Well, not the beginning. The burning bodies of flyers have been inscribing the sky since Icarus. Something tries to keep us here. We won't stay down. That's the whole story. Or that would be the whole story if it wasn't somehow human nature to see omens everywhere, especially when they are writ this large, and on TV, too. In Baghdad they said that God was punishing America for making war on Saddam. What will they say when we actually do make war? That God is punishing Saddam? Im'shalla.

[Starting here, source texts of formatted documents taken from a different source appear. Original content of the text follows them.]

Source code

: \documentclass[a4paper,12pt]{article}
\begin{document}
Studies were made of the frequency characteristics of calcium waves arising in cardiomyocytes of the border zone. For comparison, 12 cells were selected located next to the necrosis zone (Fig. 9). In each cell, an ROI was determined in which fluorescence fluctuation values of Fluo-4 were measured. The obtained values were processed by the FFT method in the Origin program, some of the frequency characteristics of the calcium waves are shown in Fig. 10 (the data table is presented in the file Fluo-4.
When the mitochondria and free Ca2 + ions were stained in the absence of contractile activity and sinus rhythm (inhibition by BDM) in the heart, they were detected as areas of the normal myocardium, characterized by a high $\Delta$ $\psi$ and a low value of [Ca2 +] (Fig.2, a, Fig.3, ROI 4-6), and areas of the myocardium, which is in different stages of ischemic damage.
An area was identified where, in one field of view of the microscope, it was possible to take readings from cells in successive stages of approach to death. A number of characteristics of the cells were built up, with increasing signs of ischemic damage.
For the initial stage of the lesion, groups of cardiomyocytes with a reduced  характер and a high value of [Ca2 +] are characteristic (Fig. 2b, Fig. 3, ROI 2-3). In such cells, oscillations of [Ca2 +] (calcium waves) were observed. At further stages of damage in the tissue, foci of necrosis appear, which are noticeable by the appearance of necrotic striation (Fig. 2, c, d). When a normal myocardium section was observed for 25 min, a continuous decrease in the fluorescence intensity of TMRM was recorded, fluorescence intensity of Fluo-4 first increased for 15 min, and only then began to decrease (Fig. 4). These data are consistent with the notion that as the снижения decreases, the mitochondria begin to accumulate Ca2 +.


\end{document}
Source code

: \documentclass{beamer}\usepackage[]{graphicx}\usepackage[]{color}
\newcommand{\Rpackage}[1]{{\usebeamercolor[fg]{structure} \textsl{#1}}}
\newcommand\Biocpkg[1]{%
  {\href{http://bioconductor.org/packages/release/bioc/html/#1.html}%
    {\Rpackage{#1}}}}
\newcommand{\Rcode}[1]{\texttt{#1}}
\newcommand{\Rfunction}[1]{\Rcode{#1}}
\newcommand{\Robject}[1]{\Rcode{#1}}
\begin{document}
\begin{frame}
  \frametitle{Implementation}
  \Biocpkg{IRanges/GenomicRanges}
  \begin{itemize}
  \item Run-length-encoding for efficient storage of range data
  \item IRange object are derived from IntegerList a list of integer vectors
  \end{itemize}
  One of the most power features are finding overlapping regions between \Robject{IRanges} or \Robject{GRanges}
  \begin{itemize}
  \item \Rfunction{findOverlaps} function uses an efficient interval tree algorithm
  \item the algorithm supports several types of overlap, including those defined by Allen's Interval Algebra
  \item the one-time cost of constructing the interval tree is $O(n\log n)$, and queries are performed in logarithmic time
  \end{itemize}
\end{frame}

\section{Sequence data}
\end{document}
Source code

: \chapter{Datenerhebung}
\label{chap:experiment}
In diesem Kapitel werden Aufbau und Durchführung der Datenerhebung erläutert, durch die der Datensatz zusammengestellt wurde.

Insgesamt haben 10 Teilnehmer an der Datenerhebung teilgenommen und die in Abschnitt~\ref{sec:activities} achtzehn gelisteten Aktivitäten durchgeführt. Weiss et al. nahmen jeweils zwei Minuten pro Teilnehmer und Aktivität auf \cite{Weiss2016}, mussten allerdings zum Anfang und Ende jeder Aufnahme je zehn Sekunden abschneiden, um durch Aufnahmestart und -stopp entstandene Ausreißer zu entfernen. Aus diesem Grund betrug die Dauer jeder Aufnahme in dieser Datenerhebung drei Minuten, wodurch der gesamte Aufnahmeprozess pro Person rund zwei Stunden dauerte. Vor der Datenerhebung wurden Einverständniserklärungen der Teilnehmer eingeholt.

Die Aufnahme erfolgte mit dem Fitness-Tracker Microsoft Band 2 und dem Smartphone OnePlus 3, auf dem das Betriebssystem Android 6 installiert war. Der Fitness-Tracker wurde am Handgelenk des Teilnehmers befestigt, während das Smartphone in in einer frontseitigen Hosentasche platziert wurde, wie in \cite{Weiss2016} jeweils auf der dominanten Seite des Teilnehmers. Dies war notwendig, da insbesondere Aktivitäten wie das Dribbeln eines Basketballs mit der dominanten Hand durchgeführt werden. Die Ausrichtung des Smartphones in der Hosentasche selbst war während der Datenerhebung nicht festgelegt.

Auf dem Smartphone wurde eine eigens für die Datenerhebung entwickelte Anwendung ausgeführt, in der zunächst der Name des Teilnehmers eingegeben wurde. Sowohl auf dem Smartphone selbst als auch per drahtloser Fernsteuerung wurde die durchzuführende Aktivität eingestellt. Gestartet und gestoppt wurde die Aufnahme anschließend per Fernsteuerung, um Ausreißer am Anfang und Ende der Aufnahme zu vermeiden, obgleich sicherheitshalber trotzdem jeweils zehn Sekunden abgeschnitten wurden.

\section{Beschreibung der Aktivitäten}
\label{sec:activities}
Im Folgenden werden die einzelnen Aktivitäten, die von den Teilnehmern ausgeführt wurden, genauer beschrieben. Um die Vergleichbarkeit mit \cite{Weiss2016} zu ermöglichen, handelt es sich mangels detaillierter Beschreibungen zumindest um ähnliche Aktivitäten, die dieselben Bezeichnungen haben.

Something there is in the human mind that won't stay still until it glows with superstition. One of my readers, Jeff Porteous, writes: "It seems to me that when a star suddenly goes nova in the noon-day sky above east Texas, sage-brush cradle of our soon-to-be warrior king, Geo. Bush, and not just any noontime star, but a shooting star bearing seven incinerated angels, then what we are beholding goes beyond the limit of national tragedy, and enters, instead, into the realm of national omen. Harbinger of events to come. Soon to be on a scream near you. Not that anyone expects Mr. Bush to give heed. Though, when one thinks of that, one thinks that maybe nothing's really sadder ... than an ill-omen read wrong. Or not read at all." Now this may wash in a mosque or in a Christian prophetic church, but I'd keep looking at those fuel tanks if I were you. If every human tragedy in the long history of exploration was an omen, then we know why we've had war throughout history: God was punishing us for sticking our noses in his Virgin Heavens. If everybody'd stayed home and worshipped Gravity, we'd still be in the Garden of Eden (Iraq), listening to God (Saddam). Therefore, exploration is a Zionist plot. Everyone knows that Jews are restless. There is no end to this kind of absurdity, but there it is, gnawing like a harpy on a juju bone.
After the Challenger tragedy in 1986 the biggest historical event to follow was the fall of the Berlin Wall in 1989. If it was an omen, it was a good one, portending the liberation of millions of people from horrid dictatorships. So, if one buys this "omen" business, our newest tragedy might point toward something like that, which wouldn't be bad. In our small quadrant of the world, meanwhile, we celebrated another wonder of the alphabet, a book about the French Quarter of New Orleans. Then we went to a birthday party where we listened to Jack Fine play his magic trumpet. Then we ended the night at the Abby where red-clad fairies fresh from the Fairy Ball were having post-Fairy Ball drinks and bumping sparkly wings and hats into the approaching dawn. Gravity be damned.